“This is a sonic journey through C.W.'s many styles that we undertake without too much difficulty”
I've been trying to review a Christian Wittman album for a long time. We exchanged a few e-mails in which he sent me links to download his music so that I could begin a series of reviews of his works. The problem! Every time I put one of his albums between my ears, he'd make another and post it on his Bandcamp site. In fact, this member of the mythical French band Lightwave, a group co-founded with Christoph Harbonnier in the mid-80's which is still very active, and which had ex-Tangerine Dream keyboardist Paul Haslinger as its 3rd musician, replacing Serge Leroy, produces albums in a speed that the ears can't find the time needed to acclimatize, to tame such a large number of music releases. I finally gave up! Little was heard of Christian Wittman in the past years. He returned to the spheres of electronic music (EM) in the early 20's. Since then, he has released over 50 download albums featuring his experiments in electro-acoustic music, his Dark Ambient works nourished by the suspense of space, and/or simply his cosmic ambient music. Like with ORION NEBULA, an album without rhythmic life, but loaded with an atmospheric one. But above all, this is the French musician-synthesist's first album on a major label, Cyclical Dreams.

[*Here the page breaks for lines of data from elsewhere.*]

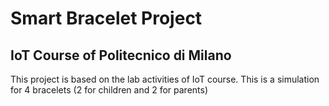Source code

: # Smart Bracelet Project
## IoT Course of Politecnico di Milano

This project is based on the lab activities of IoT course. 
This is a simulation for 4 bracelets (2 for children and 2 for parents)

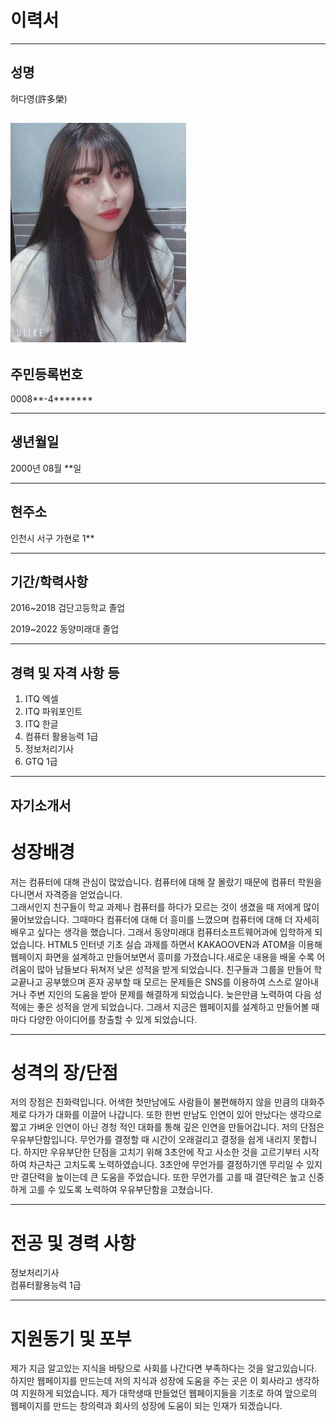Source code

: # 이력서

----
## 성명 
허다영(許多榮)

![다영](./img/다영.jpg)
----
## 주민등록번호
0008**-4*******

----
## 생년월일
2000년 08월 **일

----

## 현주소
인천시 서구 가현로 1** 

----
## 기간/학력사항
2016~2018 검단고등학교 졸업    

2019~2022 동양미래대 졸업

----
## 경력 및 자격 사항 등
1. ITQ 엑셀  
2. ITQ 파워포인트  
3. ITQ 한글  
4. 컴퓨터 활용능력 1급  
5. 정보처리기사   
6. GTQ 1급  
----

## 자기소개서
# 성장배경
저는 컴퓨터에 대해 관심이 많았습니다. 컴퓨터에 대해 잘 몰랐기 때문에 컴퓨터 학원을 다니면서 자격증을 얻었습니다.   
그래서인지 친구들이 학교 과제나 컴퓨터를 하다가 모르는 것이 생겼을 때 저에게 많이 물어보았습니다.
 그때마다 컴퓨터에 대해 더 흥미를 느꼈으며 컴퓨터에 대해 더 자세히 배우고 싶다는 생각을 했습니다. 그래서 동양미래대 컴퓨터소프트웨어과에 입학하게 되었습니다.
 HTML5 인터넷 기초 실습 과제를 하면서 KAKAOOVEN과 ATOM을 이용해 웹페이지 화면을 설계하고 만들어보면서 흥미를 가졌습니다.새로운 내용을 배울 수록 어려움이 많아 남들보다 뒤쳐저 낮은 성적을 받게 되었습니다. 
친구들과 그룹을 만들어 학교끝나고 공부했으며 혼자 공부할 때 모르는 문제들은 SNS를 이용하여 스스로 알아내거나 주변 지인의 도움을 받아 문제를 해결하게 되었습니다. 늦은만큼 노력하여 다음 성적에는 좋은 성적을 얻게 되었습니다.
 그래서 지금은 웹페이지를 설계하고 만들어볼 때 마다 다양한 아이디어를 창출할 수 있게 되었습니다. 

----
# 성격의 장/단점
저의 장점은 친화력입니다. 어색한 첫만남에도 사람들이 불편해하지 않을 만큼의 대화주제로 다가가 대화를 이끌어 나갑니다. 또한 한번 만남도 인연이 있어 만났다는 생각으로 짧고 가벼운 인연이 아닌 경청 적인 대화를 통해 깊은 인연을 만들어갑니다. 
저의 단점은 우유부단함입니다. 무언가를 결정할 때 시간이 오래걸리고 결정을 쉽게 내리지 못합니다. 
하지만 우유부단한 단점을 고치기 위해 3초안에 작고 사소한 것을 고르기부터 시작하여 차근차근 고치도록 노력하였습니다.  3초안에 무언가를 결정하기엔 무리일 수 있지만 결단력을 높이는데 큰 도움을 주었습니다.
 또한 무언가를 고를 때 결단력은 높고 신중하게 고를 수 있도록 노력하여 우유부단함을 고쳤습니다.

----
# 전공 및 경력 사항
정보처리기사  
컴퓨터활용능력 1급

----
# 지원동기 및 포부
제가 지금 알고있는 지식을 바탕으로 사회를 나간다면 부족하다는 것을 알고있습니다. 하지만 웹페이지를 만드는데 저의 지식과 성장에 도움을 주는 곳은 이 회사라고 생각하여 지원하게 되었습니다. 
제가 대학생때 만들었던 웹페이지들을 기초로 하여 앞으로의 웹페이지를 만드는 창의력과 회사의 성장에 도움이 되는 인재가 되겠습니다.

Nursery of Stars lets us hear immediately what the almost 60 minutes of ORION NEBULA will be made of. A synth layer, shaded with a metallic blue hue, floats peacefully into an opening that traces one of the many musical milky ways of Whitman's debut album on the Argentinian label. The French musician appropriately plays on the tonal modulations of this layer of cosmic quietude, adding color and emotion, notably with the perception of hearing the breezes of absent voices, as well as shadier hues that radiate the resplendence of astral violins, like that of the darker depths of the abyss. The contrasting tones of these chords shimmer and buzz, crumbling melodies that we finish in our heads. Most of these elements and layers woven into the blend of chords and sound effects are found on the other 8 structures of the album, with a few nuances near. Messier 42 follows with another slow, rhythmically lifeless movement. This is the quintessence of ORION NEBULA. To maintain our listening interest, the ex-Lightwave member plays with the hues of his chords, mixing them into layers that flirt as much with serenity as with anguish. This discreet duel between luminescence and its opposite constantly arouses the curiosity of our ears, even creating music that would suit films and/or documentaries on the depths of the Cosmos. Drones, astral monk murmurs and elegiac chants are drifting peacefully through Messier 42, subduing our senses and putting them inside an empty space shuttle. Interstellar Particles simulates what astral travel can be like. The music and its various elements plunge us into a state of weightlessness, where our ears float between the tinkling chords that forge the incomplete melodies found throughout the album. They create flashes of sounds between the hum of cosmic gases and the drizzles of meteorite dust. It takes just a little imagination to make you think you're in a NASA simulator.
Voice effects and tinkling chords that fall curtly are swept up and jostled in the variable forces of Sinus Magnus' buzzing winds. This track floats between Dark Ambient and experimental ambient. We're more in the Ray Lynch style with this vision of Buddhist meditative music that comes from the ever-cosmic ambiences of Trapezium Cluster. The tinkling chords that wander between tones of meditative chimes or glass tinkling for prosperity are also legion on this album. Along with the synthesizer's moans, they adorn the long, drifting movement of the ambient Molecular Cloud Complex, while imposing a small organic touch. The moans are more strident, a little like a beast in agony, in Solar Masses. The slightly fluty shadow that emerges to blow melodies mixed in these hues brings a sibylline nuance to this track. That flirts more with Christian Wittman's Dark Ambient style. The orchestrations, woven between oboe and violin textures, temper this vision a little as they travel to our ears. Stellar Winds is a bit like Sinus Magnus, with its pulsating vibrations and layers of iridescent screeching, where we can even hear a stridulation of intergalactic locusts and birds from Mars humming a tune for a black spring. Gravitational Collapse ends ORION NEBULA's vision of dark ambient music, where we feel more like we're in a cave than in space. Although the vibrating, droning synth wave takes us back there momentarily. Except that there's always the lapping of suspended water and the chthonian murmurs that surround these ambiences drifting between the depths of the Earth and the beginning of the Cosmos. Which is very likely!
Everything that comes from Cyclical Dreams is proposed in a vision where EM turns to be a more accessible art form. And so, it is with this ORION NEBULA! Without being as accessible as the word suggests, this collection of purely atmospheric and cosmic tracks by Christian Wittman flirts with the kind of musical poetry that can take us on a journey through his styles without too much difficulty.